Whiteville speech-language pathologist Carla Brown reached out to Deans to find out how she could set up a library. Instead of having a box custom-built, Brown ordered a ready-made box from the Little Free Libraries website. She will install it at her business around the end of December or beginning of January.
“Very unexpected” help
There was an application process to become part of the official nationwide network of Little Free Libraries. Deans completed the application and made the additional request that her charter fee of $45 per library be waived.
In support of her grant request, she explained that she had carried out her work as a student, she had already run into some expenses to acquire the boxes, and she was serving low-income children.
“They read my grant application, looked at the demographics of the community, approved of my strategy and waived the fees,” she said.
“Unbeknownst to me, they also sent the story to Whoopi Goldberg and she liked it.” Goldberg announced that Little Free Libraries were at the top of her list of “favorite things.”
Goldberg’s interest led to a new wave of support. On Nov. 14, while recording “The View,” Goldberg’s co-stars and audience celebrated her birthday by collecting books and loading them into five ready-made libraries to be shipped to locations around the United States.
One of the five communities chosen to receive Goldberg’s birthday presents was Whiteville.

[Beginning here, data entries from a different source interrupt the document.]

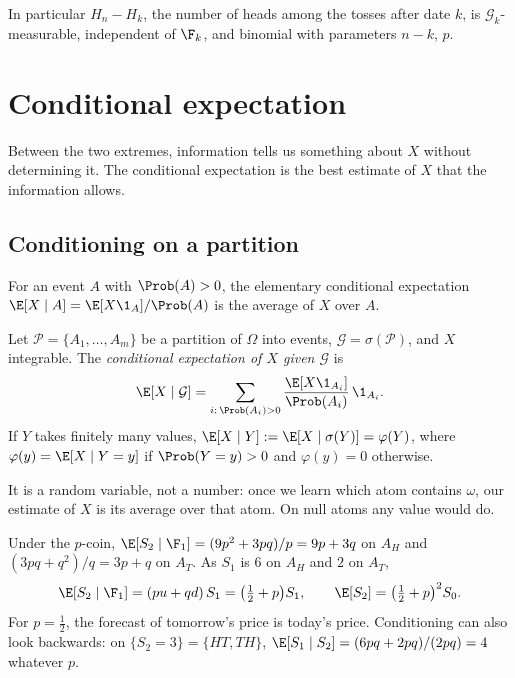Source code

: In particular $H_n-H_k$, the number of heads among the tosses after date $k$, is
$\mathcal G_k$-measurable, independent of $\F_k$, and binomial with parameters $n-k$, $p$.

\section{Conditional expectation}\label{sec:pr-condexp}

Between the two extremes, information tells us something about $X$ without determining it.
The conditional expectation is the best estimate of $X$ that the information allows.

\subsection{Conditioning on a partition}

For an event $A$ with $\Prob(A)>0$, the elementary conditional expectation
$\E[X\mid A]=\E[X\1_A]/\Prob(A)$ is the average of $X$ over $A$.

\begin{definition}\label{def:pr-condexp-discrete}
Let $\mathcal P=\{A_1,\dots,A_m\}$ be a partition of $\Omega$ into events,
$\mathcal G=\sigma(\mathcal P)$, and $X$ integrable. The \emph{conditional expectation of $X$
given $\mathcal G$} is
\begin{equation}\label{eq:pr-condexp-discrete}
  \E[X\mid\mathcal G]=\sum_{i:\,\Prob(A_i)>0}\frac{\E[X\1_{A_i}]}{\Prob(A_i)}\,\1_{A_i}.
\end{equation}
If $Y$ takes finitely many values, $\E[X\mid Y]:=\E[X\mid\sigma(Y)]=\varphi(Y)$, where
$\varphi(y)=\E[X\mid Y=y]$ if $\Prob(Y=y)>0$ and $\varphi(y)=0$ otherwise.
\end{definition}

It is a random variable, not a number: once we learn which atom contains $\omega$, our
estimate of $X$ is its average over that atom. On null atoms any value would do.

\begin{example}\label{exa:pr-two-tosses-ce}
Under the $p$-coin, $\E[S_2\mid\F_1]=(9p^2+3pq)/p=9p+3q$ on $A_H$ and $(3pq+q^2)/q=3p+q$ on
$A_T$. As $S_1$ is $6$ on $A_H$ and $2$ on $A_T$,
\[
  \E[S_2\mid\F_1]=(pu+qd)\,S_1=\big(\tfrac12+p\big)S_1,\qquad \E[S_2]=\big(\tfrac12+p\big)^2S_0 .
\]
For $p=\frac12$, the forecast of tomorrow's price is today's price. Conditioning can also
look backwards: on $\{S_2=3\}=\{HT,TH\}$, $\E[S_1\mid S_2]=(6pq+2pq)/(2pq)=4$ whatever $p$.
\end{example}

The other libraries went to Los Angeles, Calif.; Cincinnati, Ohio; Jersey City, N.J.; and Navarre, Fla. Deans said, “You can watch a video of the presentation online at www.littlefreelibrary.org. Look for ‘Whoopi’s birthday.’”
The Goldberg library box, with its supply of books, will be installed at SCC. “There are several Little Free Libraries within Whiteville’s city limits now,” she said. “I’d like to see this go out into the county.”
The number of Little Free Libraries that will yet spring up, Deans said, is based on “where the community sees a need. It just takes one person who’s committed and willing to install and pay for a box. After that, it’s easy to maintain.”
Deans received her master’s degree on Saturday, Dec. 10. The following Wednesday after work, she was dropping by the health department to straighten out books as she frequently does.
Security guard Sgt. Morton told her that he now often observes parents reading to their preschoolers while older children read to themselves. Morton has stepped in at times to help children who were bored find a good book. The shelves hold books for a wide range of reading abilities and tastes, with a few in Spanish at present.
As books are removed and replaced, the selection will change. Deans has some replacements at home from her summer book drive, but she said, “I don’t have an infinite supply of books.” She encourages people to use the locations she has set up and help keep them going.
“I want people to feel comfortable to take a book or leave a book,” Deans said. “This needs to belong to the community now, not to me.”
John Deans digs a hole for a lending library.